Hay instrumentos que guardan en su silencio siglos de historia, música y fe.
Hay manos capaces de escuchar ese silencio y devolverle la voz.
Alejandro Rodríguez Rubio nació en Gran Canaria, su recorrido profesional está profundamente ligado a la música y a una forma muy concreta de relacionarse con ella: desde la escucha, la curiosidad y el respeto por los instrumentos. Desde joven sintió la necesidad de entender la música más allá de tocarla. Esa inquietud lo llevó a formarse en pedagogía musical en el Conservatorio y a encontrar en el órgano un espacio donde confluyen muchas de sus preguntas. No fue solo una elección instrumental, sino el inicio de una relación más profunda con el sonido, el tiempo y la materia que lo produce.
El órgano, con su complejidad y su fuerte vínculo con el lugar que lo alberga, despertó en él un interés creciente por cómo funcionan los instrumentos por dentro, cómo envejecen, cómo responden al entorno y cómo todo eso influye en la música que finalmente escuchamos. Afinación, mecánica, acústica e historia comenzaron a formar parte natural de su manera de entender la interpretación.
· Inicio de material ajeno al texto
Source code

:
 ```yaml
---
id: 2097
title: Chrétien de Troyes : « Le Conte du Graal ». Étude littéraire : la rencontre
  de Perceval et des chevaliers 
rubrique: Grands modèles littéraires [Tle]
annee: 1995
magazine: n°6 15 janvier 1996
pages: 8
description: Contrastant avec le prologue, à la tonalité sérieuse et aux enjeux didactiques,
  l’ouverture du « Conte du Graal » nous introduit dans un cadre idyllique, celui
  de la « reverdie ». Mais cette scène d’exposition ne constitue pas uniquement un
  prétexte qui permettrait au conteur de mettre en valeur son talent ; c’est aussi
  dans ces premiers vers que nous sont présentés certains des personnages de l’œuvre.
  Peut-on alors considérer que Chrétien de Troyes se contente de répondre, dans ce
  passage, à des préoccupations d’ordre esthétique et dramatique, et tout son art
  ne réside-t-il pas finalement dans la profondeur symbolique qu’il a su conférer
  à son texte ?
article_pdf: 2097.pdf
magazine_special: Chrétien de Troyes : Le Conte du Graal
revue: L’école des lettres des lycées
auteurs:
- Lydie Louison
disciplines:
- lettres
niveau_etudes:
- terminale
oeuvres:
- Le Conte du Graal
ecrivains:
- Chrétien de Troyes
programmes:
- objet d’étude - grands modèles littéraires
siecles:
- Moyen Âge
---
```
Con los años, Alejandro ha ido construyendo un perfil en el que se mezclan la docencia, la interpretación y la divulgación. En su trabajo, ya sea en el aula, en un concierto o en una actividad abierta al público, busca generar espacios donde la música se pueda comprender y sentir sin prisas ni barreras, poniendo en valor el instrumento como parte esencial del discurso musical.
Más que ofrecer respuestas cerradas, su objetivo es despertar preguntas: por qué suena así, qué hay detrás de cada nota y qué historias guardan los instrumentos que tocamos. Para él, la música cobra sentido cuando se convierte en una experiencia viva, cercana y compartida.
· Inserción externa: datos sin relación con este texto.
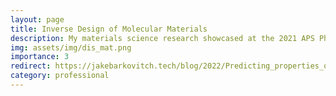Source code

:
 ```yaml
---
layout: page
title: Inverse Design of Molecular Materials
description: My materials science research showcased at the 2021 APS Physics March Meeting.
img: assets/img/dis_mat.png
importance: 3
redirect: https://jakebarkovitch.tech/blog/2022/Predicting_properties_of_metal_organic_frameworks/
category: professional
---
```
Para Alejandro, este oficio es un aprendizaje constante, una práctica que nunca se da por cerrada. Continúa formándose como organista con el maestro Volodymyr Kotenko y amplía su visión musical a través de clases y encuentros con referentes internacionales como Thomas Ospital o Juan de la Rubia. Cada lección, cada masterclass, le recuerda que la restauración no es un objetivo en sí mismo, sino una forma de ponerse al servicio de la música y de quienes la hacen posible.
Ese compromiso con el trabajo bien hecho y, sobre todo, con la idea de devolver los instrumentos a la vida de la comunidad, ha sido reconocido en distintas ocasiones. Entre ellas, el Reconocimiento Público del Ayuntamiento de Vega de San Mateo, que valora el esfuerzo colectivo por recuperar un instrumento y devolverlo a su pueblo. Alejandro recibe este tipo de gestos con gratitud, consciente de que detrás de cada restauración hay muchas manos, tiempo y responsabilidad compartida.
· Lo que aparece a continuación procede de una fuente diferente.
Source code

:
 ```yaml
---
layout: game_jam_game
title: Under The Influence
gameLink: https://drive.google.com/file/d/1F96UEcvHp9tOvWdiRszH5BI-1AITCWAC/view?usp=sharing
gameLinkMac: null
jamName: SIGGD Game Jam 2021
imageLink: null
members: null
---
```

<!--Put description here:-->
Actualmente compagina proyectos de restauración en Canarias con encargos internacionales, siempre desde la misma manera de entender el oficio. Cada órgano o armonio es abordado no como una máquina averiada, sino como un testigo de su tiempo, con una historia propia y una voz única por recuperar.
Para Alejandro, la mayor recompensa no es cerrar un proyecto ni firmar una restauración, sino vivir ese instante en el que, después de años de silencio, un instrumento vuelve a sonar y emociona de nuevo a quienes lo escuchan.